Sí, Astrid tenía las cosas muy claras. Después del mitin, puso en la mano de Gunnar un papel con su dirección apuntada. «Escríbeme», le dijo, y se marchó montada en una bicicleta verde que todavía existe y que algún día me enseñará cuando vaya a su casa. Astrid era socialista, feminista y sami, en ese orden. A mí me parece que lo primero de todo sería lo de ser sami, pero Gunnar lo tiene claro: el orden es importante y ser socialista era lo más importante para ella. Socialista porque se preocupaba por el bienestar de todo el mundo. Una sociedad en la que cada uno aporte en función de sus posibilidades y en la que cada uno reciba en función de sus necesidades. Feminista porque la situación de las mujeres es mucho más precaria que la de los hombres y hay que tenerlo en cuenta y cambiar esas estructuras. Y, por último, sami. El pueblo sami había sufrido mucho, y ella, además de ser sami de nacimiento, en un momento dado, eligió tomar partido y sentirse sami. Fue una elección tardía, pasados los veinte años. Y es que hasta entonces, de alguna manera, había renegado de ello. Los padres de Astrid, ambos samis, habían dejado la vida nómada antes de que ella naciese y se habían asentado en una de las granjas a la orilla del río Lule. Fue allí donde nació, aunque para cuando conoció a Gunnar, ya estaba trabajando en la biblioteca de Jokkmokk y viviendo en un apartamento del centro.

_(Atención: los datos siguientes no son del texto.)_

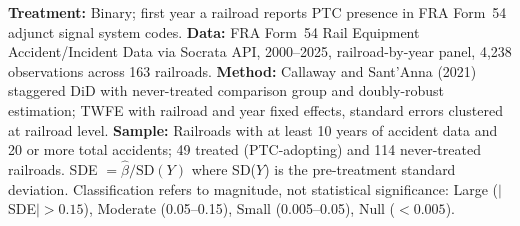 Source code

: \begin{table}[!t]
{\textbf{Treatment:} Binary; first year a railroad reports PTC presence in FRA Form~54 adjunct signal system codes.
\textbf{Data:} FRA Form~54 Rail Equipment Accident/Incident Data via Socrata API, 2000--2025, railroad-by-year panel, 4,238 observations across 163 railroads.
\textbf{Method:} Callaway and Sant'Anna (2021) staggered DiD with never-treated comparison group and doubly-robust estimation; TWFE with railroad and year fixed effects, standard errors clustered at railroad level.
\textbf{Sample:} Railroads with at least 10 years of accident data and 20 or more total accidents; 49 treated (PTC-adopting) and 114 never-treated railroads.
SDE $= \hat{\beta} / \text{SD}(Y)$ where SD($Y$) is the pre-treatment standard deviation. Classification refers to magnitude, not statistical significance: Large ($|$SDE$| > 0.15$), Moderate (0.05--0.15), Small (0.005--0.05), Null ($< 0.005$).
}
\end{table}
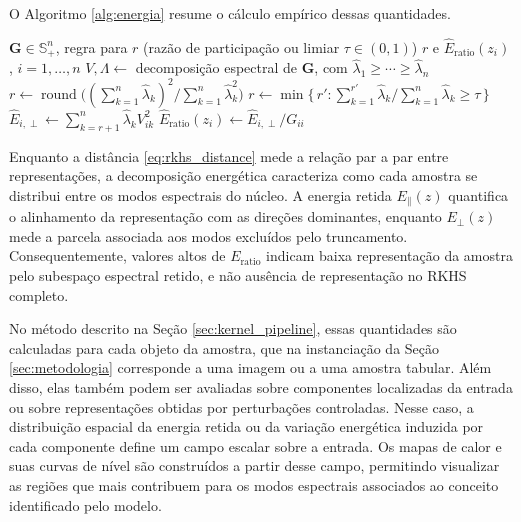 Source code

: O Algoritmo \ref{alg:energia} resume o cálculo empírico dessas quantidades.

\begin{algorithm}[htbp]
\caption{Subespaço retido e razão de energia ortogonal}
\label{alg:energia}
\begin{algorithmic}[1]
\Require $\mathbf{G} \in \mathbb{S}_+^n$, regra para $r$ (razão de participação ou limiar $\tau \in (0,1)$)
\Ensure $r$ e $\widehat{E}_{\mathrm{ratio}}(z_i)$, $i = 1,\dots,n$
\State $V, \Lambda \gets$ decomposição espectral de $\mathbf{G}$, com $\widehat{\lambda}_1 \geq \cdots \geq \widehat{\lambda}_n$
    \State $r \gets \operatorname{round}\bigl( (\sum_{k=1}^{n} \widehat{\lambda}_k)^2 \big/ \sum_{k=1}^{n} \widehat{\lambda}_k^2 \bigr)$ 
\Else
    \State $r \gets \min\{\, r' : \sum_{k=1}^{r'} \widehat{\lambda}_k \big/ \sum_{k=1}^{n} \widehat{\lambda}_k \geq \tau \,\}$ 
\EndIf
{}
    \State $\widehat{E}_{i,\perp} \gets \sum_{k=r+1}^{n} \widehat{\lambda}_k V_{ik}^2$
    \State $\widehat{E}_{\mathrm{ratio}}(z_i) \gets \widehat{E}_{i,\perp} / G_{ii}$
\EndFor
\end{algorithmic}
\end{algorithm}

\begin{remark}\label{rem:diagnostic}
Enquanto a distância \eqref{eq:rkhs_distance} mede a relação par a par entre representações, a decomposição energética caracteriza como cada amostra se distribui entre os modos espectrais do núcleo. A energia retida $E_\parallel(z)$ quantifica o alinhamento da representação com as direções dominantes, enquanto $E_\perp(z)$ mede a parcela associada aos modos excluídos pelo truncamento. Consequentemente, valores altos de $E_{\mathrm{ratio}}$ indicam baixa representação da amostra pelo subespaço espectral retido, e não ausência de representação no RKHS completo.

No método descrito na Seção \ref{sec:kernel_pipeline}, essas quantidades são calculadas para cada objeto da amostra, que na instanciação da Seção \ref{sec:metodologia} corresponde a uma imagem ou a uma amostra tabular. Além disso, elas também podem ser avaliadas sobre componentes localizadas da entrada ou sobre representações obtidas por perturbações controladas. Nesse caso, a distribuição espacial da energia retida ou da variação energética induzida por cada componente define um campo escalar sobre a entrada. Os mapas de calor e suas curvas de nível são construídos a partir desse campo, permitindo visualizar as regiões que mais contribuem para os modos espectrais associados ao conceito identificado pelo modelo.
\end{remark} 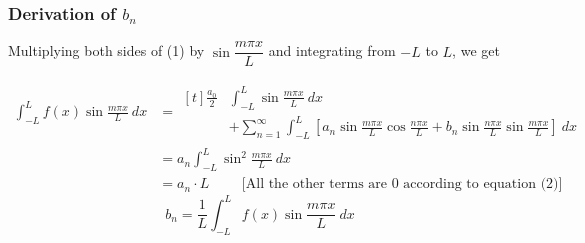 \documentclass[12pt]{article}
\begin{document}
\subsubsection{Derivation of $b_n$}
Multiplying both sides of (1) by $\sin{\dfrac{m\pi x}{L}}$ and integrating from $-L$ to $L$, we get

\begin{align*}
    \int_{-L}^{L} {f(x) \sin{\frac{m\pi x}{L}}} \: d{x} &=
    \begin{aligned}[t]
        \frac{a_0}{2} &\int_{-L}^{L} {\sin{\frac{m\pi x}{L}}} \: d{x} \\
        & + \sum_{n=1}^{\infty} \int_{-L}^{L} \left[ a_n \sin{\frac{m\pi x}{L}} \cos{\frac{n\pi x}{L}} + b_n \sin{\frac{n\pi x}{L}} \sin{\frac{m\pi x}{L}} \right] \: d{x}
    \end{aligned} \\
    &= a_n \int_{-L}^{L} {\sin^2{\frac{m\pi x}{L}}} \: d{x} \\
    &= a_n \cdot L \qquad \text{ [All the other terms are $0$ according to equation (2)] }
\end{align*}
\[ \boxed{ b_n = \frac{1}{L} \int_{-L}^{L} {f(x) \sin{\frac{m\pi x}{L}}} \: d{x} } \]
\end{document}
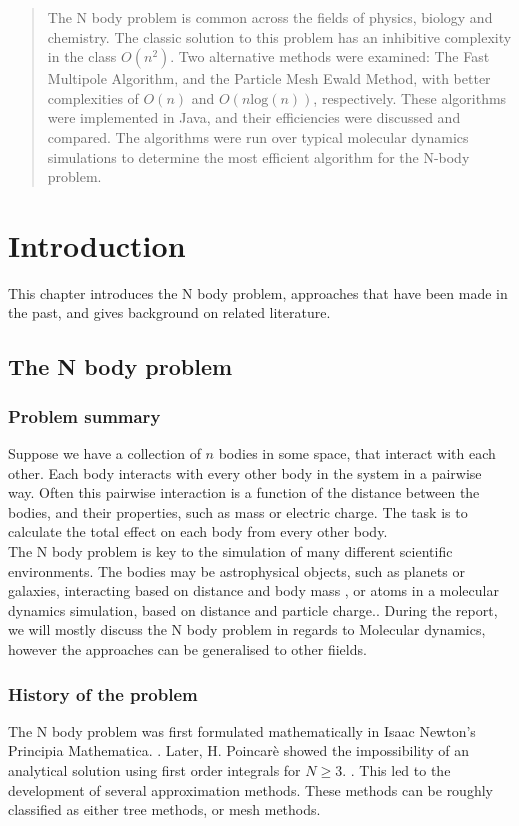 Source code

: \documentclass[pdftex,twoside,a4paper]{report}
\begin{document}
\begin{abstract}
The N body problem is common across the fields of physics, biology and chemistry. The classic solution to this problem has an inhibitive complexity in the class $O(n^2)$. Two alternative methods were examined: The Fast Multipole Algorithm, and the Particle Mesh Ewald Method, with better complexities of $O(n)$ and $O(n \text{log}(n))$, respectively. These algorithms were implemented in Java, and their efficiencies were discussed and compared. The algorithms were run over typical molecular dynamics simulations to determine the most efficient algorithm for the N-body problem.
\end{abstract}

\tableofcontents

\chapter{Introduction}
This chapter introduces the N body problem, approaches that have been made in the past, and gives background on related literature.
\section{The N body problem}
    \subsection{Problem summary}
    Suppose we have a collection of $n$ bodies in some space, that interact with each other. Each body interacts with every other body in the system in a pairwise way. Often this pairwise interaction is a function of the distance between the bodies, and their properties, such as mass or electric charge. The task is to calculate the total effect on each body from every other body.\\
    
    The N body problem is key to the simulation of many different scientific environments. The bodies may be astrophysical objects, such as planets or galaxies, interacting based on distance and body mass \cite{MilleniumRun}, or atoms in a molecular dynamics simulation, based on distance and particle charge.\cite{NAMD}. During the report, we will mostly discuss the N body problem in regards to Molecular dynamics, however the approaches can be generalised to other fiields.
    \subsection{History of the problem}
    The N body problem was first formulated mathematically in Isaac Newton's Principia Mathematica. \cite{principia}. Later, H. Poincar\`{e} showed the impossibility of an analytical solution using first order integrals for $N \geq 3$. \cite{poincare}. This led to the development of several approximation methods. These methods can be roughly classified as either tree methods, or mesh methods.\\
    
\end{document}
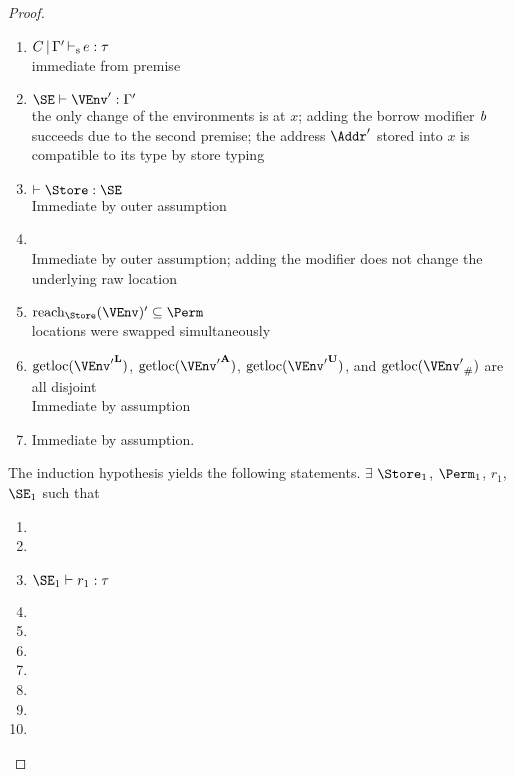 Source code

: \begin{proof}
  \begin{enumerate}[({A1-}1)]
  \item $C \operatorname{|} \Gamma' \operatorname{\vdash_s} e : \tau$ \\
    immediate from premise
  \item $\SE \vdash \VEnv' : \E'$ \\
    the only change of the environments is at $x$; adding the borrow
    modifier $\textit{b}$ succeeds due to the second premise; the address $\Addr'$
    stored into $x$ is compatible to its type by store typing
  \item $\vdash \Store : \SE$ \\
    Immediate by outer assumption
  \item\label{item:11} \assumeWellformed{} \\
    Immediate by outer assumption; adding the modifier does not change
    the underlying raw location
  \item\label{item:12} $\Reach\Store\VEnv' \subseteq \Perm$ \\
    locations were swapped simultaneously
  \item $\Rawloc{\Active{\VEnv'}}$,
    $\Rawloc{\MutableBorrows{\VEnv'}}$,
    $\Rawloc{\ImmutableBorrows{\VEnv'}}$, and
    $\Rawloc{\Suspended{\VEnv'}}$ are all disjoint \\
    Immediate by assumption
  \item\label{item:15} 
    Immediate by assumption.
  \end{enumerate}

  The induction hypothesis yields the following statements.
  $\exists$ $\Store_1$, $\Perm_1$, $r_1$, $\SE_1$ such that
  \begin{enumerate}[({R1-}1)]
  \item {}
  \item {}
  \item $\SE_1 \vdash r_1 : \tau$
  \item {}
  \item {}
  \item {}
  \item {}
  \item {}
  \item {}
  \item {}
  \end{enumerate}


\end{proof}
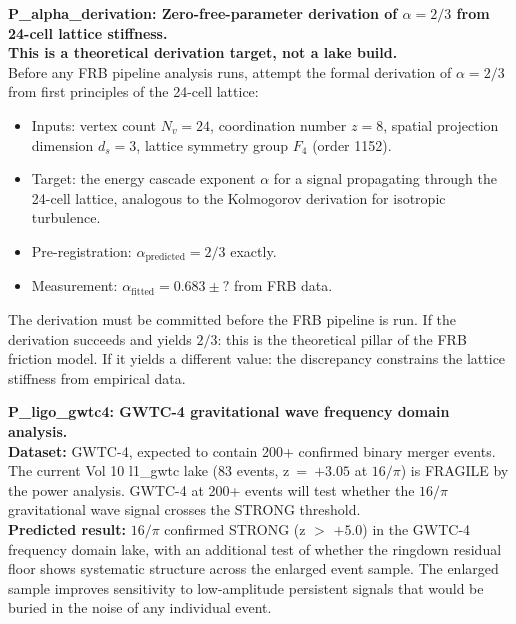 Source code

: \documentclass[11pt, letterpaper, openany]{book}
\begin{document}
\begin{predictionbox}
\textbf{P\_alpha\_derivation: Zero-free-parameter derivation of $\alpha = 2/3$
from 24-cell lattice stiffness.}\\[0.5em]
\textbf{This is a theoretical derivation target, not a lake build.}\\[0.5em]
Before any FRB pipeline analysis runs, attempt the formal derivation of
$\alpha = 2/3$ from first principles of the 24-cell lattice:
\begin{itemize}
    \item Inputs: vertex count $N_v = 24$, coordination number $z = 8$,
    spatial projection dimension $d_s = 3$, lattice symmetry group
    $F_4$ (order 1152).
    \item Target: the energy cascade exponent $\alpha$ for a signal
    propagating through the 24-cell lattice, analogous to the Kolmogorov
    derivation for isotropic turbulence.
    \item Pre-registration: $\alpha_\text{predicted} = 2/3$ exactly.
    \item Measurement: $\alpha_\text{fitted} = 0.683 \pm ?$ from FRB data.
\end{itemize}
The derivation must be committed before the FRB pipeline is run.
If the derivation succeeds and yields $2/3$: this is the theoretical
pillar of the FRB friction model. If it yields a different value:
the discrepancy constrains the lattice stiffness from empirical data.
\end{predictionbox}

\begin{predictionbox}
\textbf{P\_ligo\_gwtc4: GWTC-4 gravitational wave frequency domain analysis.}\\[0.5em]
\textbf{Dataset:} GWTC-4, expected to contain 200+ confirmed binary merger
events. The current Vol 10 l1\_gwtc lake (83 events, z~=~$+3.05$ at $16/\pi$)
is FRAGILE by the power analysis. GWTC-4 at 200+ events will test whether
the $16/\pi$ gravitational wave signal crosses the STRONG threshold.\\[0.5em]
\textbf{Predicted result:} $16/\pi$ confirmed STRONG (z $>$ $+5.0$) in the
GWTC-4 frequency domain lake, with an additional test of whether the
ringdown residual floor shows systematic structure across the enlarged
event sample. The enlarged sample improves sensitivity to low-amplitude
persistent signals that would be buried in the noise of any individual event.
\end{predictionbox}
\end{document}
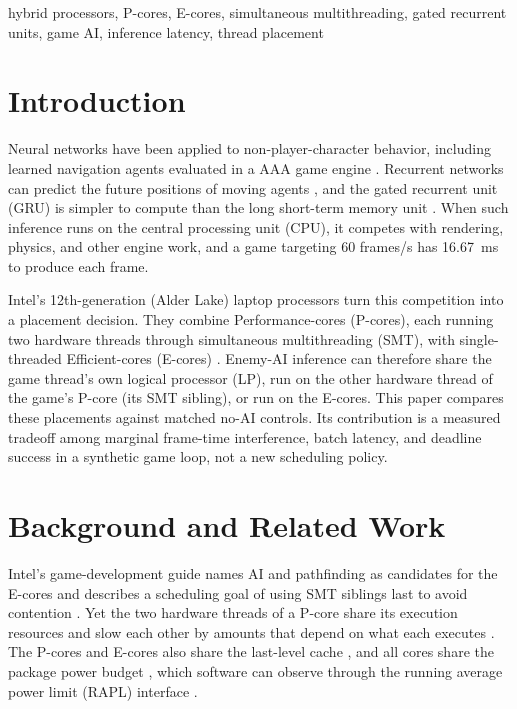 \documentclass[conference]{IEEEtran}
\begin{document}
\begin{IEEEkeywords}
hybrid processors, P-cores, E-cores, simultaneous multithreading, gated recurrent units, game AI, inference latency, thread placement
\end{IEEEkeywords}

\section{Introduction}
Neural networks have been applied to non-player-character behavior, including learned navigation agents evaluated in a AAA game engine \cite{alonso}. Recurrent networks can predict the future positions of moving agents \cite{alahi}, and the gated recurrent unit (GRU) is simpler to compute than the long short-term memory unit \cite{cho}. When such inference runs on the central processing unit (CPU), it competes with rendering, physics, and other engine work, and a game targeting 60 frames/s has 16.67~ms to produce each frame.

Intel's 12th-generation (Alder Lake) laptop processors turn this competition into a placement decision. They combine Performance-cores (P-cores), each running two hardware threads through simultaneous multithreading (SMT), with single-threaded Efficient-cores (E-cores) \cite{rotem2022}. Enemy-AI inference can therefore share the game thread's own logical processor (LP), run on the other hardware thread of the game's P-core (its SMT sibling), or run on the E-cores. This paper compares these placements against matched no-AI controls. Its contribution is a measured tradeoff among marginal frame-time interference, batch latency, and deadline success in a synthetic game loop, not a new scheduling policy.

\section{Background and Related Work}
Intel's game-development guide names AI and pathfinding as candidates for the E-cores and describes a scheduling goal of using SMT siblings last to avoid contention \cite{gerasimov}. Yet the two hardware threads of a P-core share its execution resources \cite{tullsen} and slow each other by amounts that depend on what each executes \cite{snavely}. The P-cores and E-cores also share the last-level cache \cite{gerasimov}, and all cores share the package power budget \cite{rotem2012}, which software can observe through the running average power limit (RAPL) interface \cite{khan}.
\end{document}
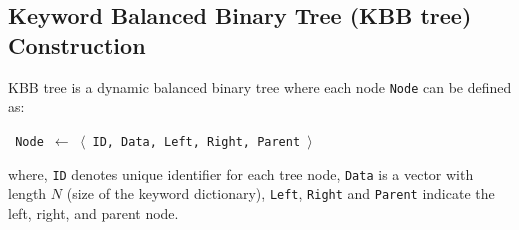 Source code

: \documentclass[sigconf,pdftex]{acmart}
\begin{document}





\subsection{Keyword Balanced Binary Tree (KBB tree) Construction}




KBB tree \cite{xia2015secure} is a dynamic balanced binary tree where each node \texttt{Node} can be defined as:
\begin{center} 
{\texttt{
 Node $\leftarrow$ $\langle$ ID, Data, Left, Right, Parent $\rangle$}
}
\end{center}
where, 
\newline\texttt{ID} denotes unique identifier for each tree node,
\newline\texttt{Data} is a vector with length $N$ (size of the keyword dictionary),
\newline\texttt{Left}, \texttt{Right} and \texttt{Parent} indicate the left, right, and parent node. 
\end{document}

Gunnar, que había crecido en el centro de Jokkmokk, me contó que él no tuvo una infancia como la de Astrid. Ella creció tan cerca del bosque y de la naturaleza que muchas veces, años después, aún no se podía saber dónde terminaba ella y donde empezaban los árboles, los peces, los renos o los lobos. Era una mujer muy especial.